Blason des Cornillan


La grotte, dont le village tire le nom, sert de lieu de refuge pour les Réformés des alentours pendant les guerres de Religion jusqu’à la publication de l’Edit de Nantes en 1598 sous le roi Henri IV, édit de tolérance qui accorde la liberté de conscience et de culte aux protestants du royaume. Grotte dite de la Dame (en référence à Catherine de Cornillan) qui sert encore de repli lorsque commencent les dragonnades sous le roi Louis XIV son petit-fils, période de restrictions des libertés de culte.

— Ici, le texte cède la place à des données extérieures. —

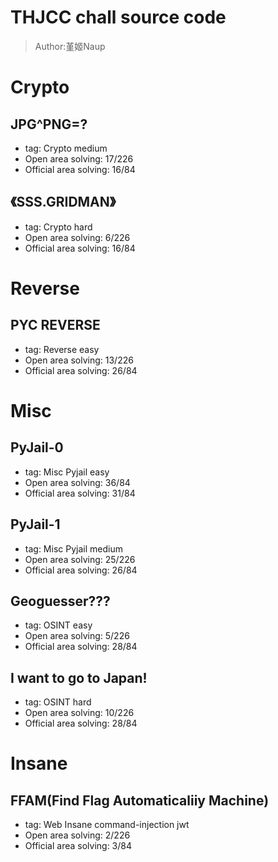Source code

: # THJCC chall source code

> Author:堇姬Naup

# Crypto
## JPG^PNG=?
- tag: Crypto medium
- Open area solving: 17/226
- Official area solving: 16/84

## 《SSS.GRIDMAN》
- tag: Crypto hard
- Open area solving: 6/226
- Official area solving: 16/84 

# Reverse
## PYC REVERSE
- tag: Reverse easy
- Open area solving: 13/226
- Official area solving: 26/84

# Misc

## PyJail-0
- tag: Misc Pyjail easy
- Open area solving: 36/84
- Official area solving: 31/84

## PyJail-1
- tag: Misc Pyjail medium
- Open area solving: 25/226
- Official area solving: 26/84

## Geoguesser???
- tag: OSINT easy
- Open area solving: 5/226
- Official area solving: 28/84 

## I want to go to Japan!
- tag: OSINT hard
- Open area solving: 10/226
- Official area solving: 28/84

# Insane
## FFAM(Find Flag Automaticaliiy Machine) 
- tag: Web Insane command-injection jwt
- Open area solving: 2/226
- Official area solving: 3/84


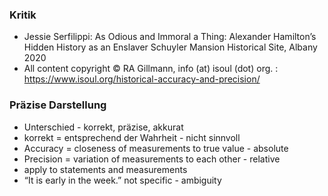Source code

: ### Kritik

* Jessie Serfilippi: As Odious and Immoral a Thing: Alexander Hamilton’s Hidden History as an Enslaver Schuyler Mansion Historical Site, Albany 2020
* All content copyright © RA Gillmann, info (at) isoul (dot) org. : https://www.isoul.org/historical-accuracy-and-precision/

### Präzise Darstellung

* Unterschied - korrekt, präzise, akkurat
* korrekt = entsprechend der Wahrheit - nicht sinnvoll
* Accuracy = closeness of measurements to true value - absolute
* Precision = variation of measurements to each other - relative
* apply to statements and measurements
* “It is early in the week.” not specific - ambiguity
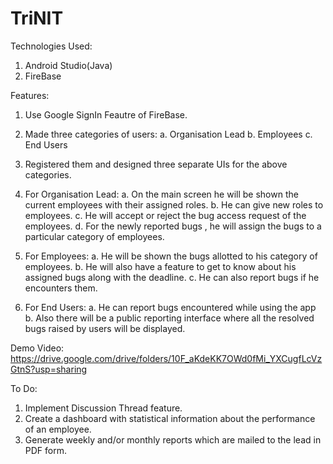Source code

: # TriNIT

Technologies Used:
1. Android Studio(Java)
2. FireBase

Features:

1.	Use Google SignIn Feautre of FireBase.

2.	Made three categories of users:
a.	Organisation Lead
b.	Employees
c.	End Users

3.	Registered them and designed three separate UIs for the above categories.

4.	For Organisation Lead:
a.	On the main screen he will be shown the current employees with their assigned roles.
b.	He can give new roles to employees.
c.	He will accept or reject the bug access request of the employees.
d.	For the newly reported bugs , he will assign the bugs to a particular category of employees.

5.	For Employees:
a.	He will be shown the bugs allotted to his category of employees.
b.	He will also have a feature to get to know about his assigned bugs along with the deadline.
c.	He can also report bugs if he encounters them.

6.	For End Users:
a.	He can report bugs encountered while using the app
b.	Also there will be a public reporting interface where all the resolved bugs raised by users will be displayed.

Demo Video:
https://drive.google.com/drive/folders/10F_aKdeKK7OWd0fMi_YXCugfLcVzGtnS?usp=sharing

To Do:
1.	Implement Discussion Thread feature.
2.	Create a dashboard with statistical information about the performance of an employee.
3.	Generate weekly and/or monthly reports which are mailed to the lead in PDF form.
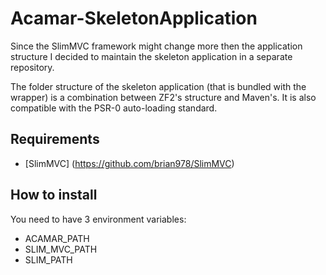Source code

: Acamar-SkeletonApplication
===========================

Since the SlimMVC framework might change more then the application structure I decided to maintain the skeleton application in a separate repository.

The folder structure of the skeleton application (that is bundled with the wrapper) is a combination between ZF2's structure and Maven's. It is also compatible with the PSR-0 auto-loading standard.

## Requirements
- [SlimMVC] (https://github.com/brian978/SlimMVC)


## How to install
You need to have 3 environment variables:
- ACAMAR_PATH
- SLIM_MVC_PATH
- SLIM_PATH
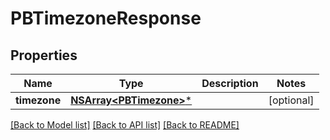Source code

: # PBTimezoneResponse

## Properties
Name | Type | Description | Notes
------------ | ------------- | ------------- | -------------
**timezone** | [**NSArray&lt;PBTimezone&gt;***](PBTimezone.md) |  | [optional] 

[[Back to Model list]](../README.md#documentation-for-models) [[Back to API list]](../README.md#documentation-for-api-endpoints) [[Back to README]](../README.md)


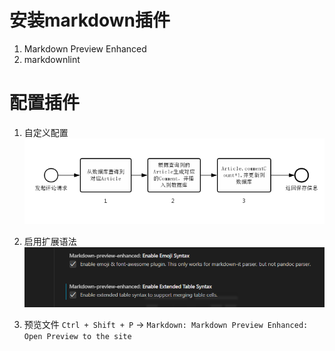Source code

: # 安装markdown插件

1. Markdown Preview Enhanced
2. markdownlint

# 配置插件

1. 自定义配置 ![config1](./img/Markdown_Preview_Enhanced.png)

2. 启用扩展语法 ![extension](./img/Markdown_Preview_Enhanced-1.PNG)

3. 预览文件 `Ctrl + Shift + P` -> `Markdown: Markdown Preview Enhanced: Open Preview to the site`

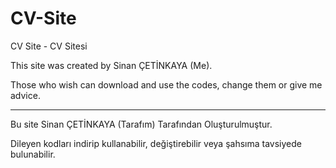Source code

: # CV-Site
CV Site - CV Sitesi

This site was created by Sinan ÇETİNKAYA (Me).

Those who wish can download and use the codes, change them or give me advice.

--------------------


Bu site Sinan ÇETİNKAYA (Tarafım) Tarafından Oluşturulmuştur.

Dileyen kodları indirip kullanabilir, değiştirebilir veya şahsıma tavsiyede bulunabilir.
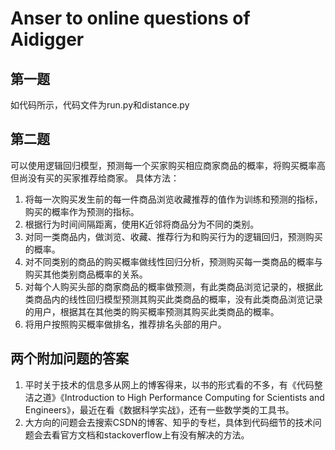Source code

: # Anser to online questions of Aidigger

## 第一题
如代码所示，代码文件为run.py和distance.py

## 第二题
可以使用逻辑回归模型，预测每一个买家购买相应商家商品的概率，将购买概率高但尚没有买的买家推荐给商家。
具体方法：
1. 将每一次购买发生前的每一件商品浏览收藏推荐的值作为训练和预测的指标，购买的概率作为预测的指标。
2. 根据行为时间间隔距离，使用K近邻将商品分为不同的类别。
3. 对同一类商品内，做浏览、收藏、推荐行为和购买行为的逻辑回归，预测购买的概率。
4. 对不同类别的商品的购买概率做线性回归分析，预测购买每一类商品的概率与购买其他类别商品概率的关系。
5. 对每个人购买头部的商家商品的概率做预测，有此类商品浏览记录的，根据此类商品内的线性回归模型预测其购买此类商品的概率，没有此类商品浏览记录的用户，根据其在其他类的购买概率预测其购买此类商品的概率。
6. 将用户按照购买概率做排名，推荐排名头部的用户。

## 两个附加问题的答案
1. 平时关于技术的信息多从网上的博客得来，以书的形式看的不多，有《代码整洁之道》《Introduction to High Performance Computing for Scientists and Engineers》，最近在看《数据科学实战》，还有一些数学类的工具书。
2. 大方向的问题会去搜索CSDN的博客、知乎的专栏，具体到代码细节的技术问题会去看官方文档和stackoverflow上有没有解决的方法。
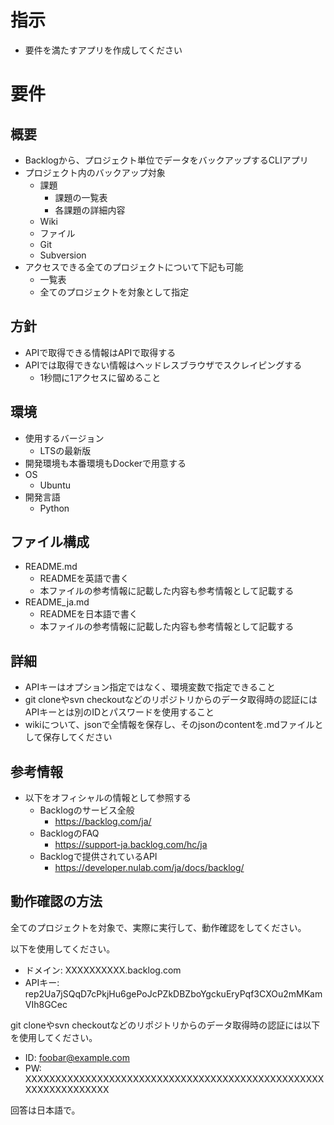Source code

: # 指示

- 要件を満たすアプリを作成してください

# 要件

## 概要

- Backlogから、プロジェクト単位でデータをバックアップするCLIアプリ
- プロジェクト内のバックアップ対象
    - 課題
        - 課題の一覧表
        - 各課題の詳細内容
    - Wiki
    - ファイル
    - Git
    - Subversion
- アクセスできる全てのプロジェクトについて下記も可能
    - 一覧表
    - 全てのプロジェクトを対象として指定

## 方針

- APIで取得できる情報はAPIで取得する
- APIでは取得できない情報はヘッドレスブラウザでスクレイピングする
    - 1秒間に1アクセスに留めること

## 環境

- 使用するバージョン
    - LTSの最新版
- 開発環境も本番環境もDockerで用意する
- OS
    - Ubuntu
- 開発言語
    - Python

## ファイル構成

- README.md
    - READMEを英語で書く
    - 本ファイルの参考情報に記載した内容も参考情報として記載する
- README_ja.md
    - READMEを日本語で書く
    - 本ファイルの参考情報に記載した内容も参考情報として記載する

## 詳細

- APIキーはオプション指定ではなく、環境変数で指定できること
- git cloneやsvn checkoutなどのリポジトリからのデータ取得時の認証にはAPIキーとは別のIDとパスワードを使用すること
- wikiについて、jsonで全情報を保存し、そのjsonのcontentを.mdファイルとして保存してください

## 参考情報

- 以下をオフィシャルの情報として参照する
    - Backlogのサービス全般
        - https://backlog.com/ja/
    - BacklogのFAQ
        - https://support-ja.backlog.com/hc/ja
    - Backlogで提供されているAPI
        - https://developer.nulab.com/ja/docs/backlog/

## 動作確認の方法

全てのプロジェクトを対象で、実際に実行して、動作確認をしてください。

以下を使用してください。
- ドメイン: XXXXXXXXXX.backlog.com
- APIキー: rep2Ua7jSQqD7cPkjHu6gePoJcPZkDBZboYgckuEryPqf3CXOu2mMKamVIh8GCec

git cloneやsvn checkoutなどのリポジトリからのデータ取得時の認証には以下を使用してください。
- ID: foobar@example.com
- PW: XXXXXXXXXXXXXXXXXXXXXXXXXXXXXXXXXXXXXXXXXXXXXXXXXXXXXXXXXXXXXXXX

回答は日本語で。
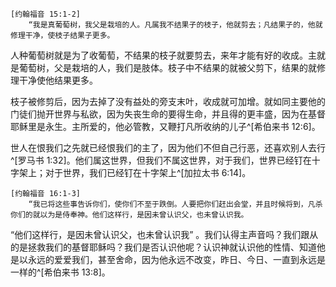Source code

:     [约翰福音 15:1-2]
        “我是真葡萄树，我父是栽培的人。凡属我不结果子的枝子，他就剪去；凡结果子的，他就修理干净，使枝子结果子更多。

人种葡萄树就是为了收葡萄，不结果的枝子就要剪去，来年才能有好的收成。主就是葡萄树，父是栽培的人，我们是肢体。枝子中不结果的就被父剪下，结果的就修理干净使他结果更多。

枝子被修剪后，因为去掉了没有益处的旁支末叶，收成就可加增。就如同主要他的门徒们抛开世界与私欲，因为失丧生命的要得生命，并且得的更丰盛，因为在基督耶稣里是永生。主所爱的，他必管教，又鞭打凡所收纳的儿子^[希伯来书 12:6]。

世人在恨我们之先就已经恨我们的主了，因为他们不但自己行恶，还喜欢别人去行^[罗马书 1:32]。他们属这世界，但我们不属这世界，对于我们，世界已经钉在十字架上；对于世界，我们已经钉在十字架上^[加拉太书 6:14]。

    [约翰福音 16:1-3]
        “我已将这些事告诉你们，使你们不至于跌倒。人要把你们赶出会堂，并且时候将到，凡杀你们的就以为是侍奉神。他们这样行，是因未曾认识父，也未曾认识我。

“他们这样行，是因未曾认识父，也未曾认识我” 。我们认得主声音吗？我们跟从的是拯救我们的基督耶稣吗？我们是否认识他呢？认识神就认识他的性情、知道他是以永远的爱爱我们，甚至舍命，因为他永远不改变，昨日、今日、一直到永远是一样的^[希伯来书 13:8]。

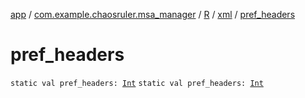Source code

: [app](../../../index.md) / [com.example.chaosruler.msa_manager](../../index.md) / [R](../index.md) / [xml](index.md) / [pref_headers](.)

# pref_headers

`static val pref_headers: `[`Int`](https://kotlinlang.org/api/latest/jvm/stdlib/kotlin/-int/index.html)
`static val pref_headers: `[`Int`](https://kotlinlang.org/api/latest/jvm/stdlib/kotlin/-int/index.html)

Si le temple fut démoli en octobre 1687 sous ce même souverain, le château-fort fut démantelé vers 1626 sous le règne de son père le roi Louis XIII comme bien d’autres forteresses non essentielles à la défense du royaume.

Frissons et pincement au cœur à imaginer nos lointaines silhouettes en ces temps de répressions, d’abjurations forcées, d’arrestations et de condamnations, de rapt d’enfants pour les faire élever par des familles catholiques ou les enfermer dans un couvent.

Village, contraint lors de l’hiver 1683-1684, de loger une compagnie de dragons, soldats qui commettent mille exactions. Ainsi se déroule le cours d’une époque tourmentée et intolérante, avec la révocation de l’Edit de Nantes prononcée en 1685.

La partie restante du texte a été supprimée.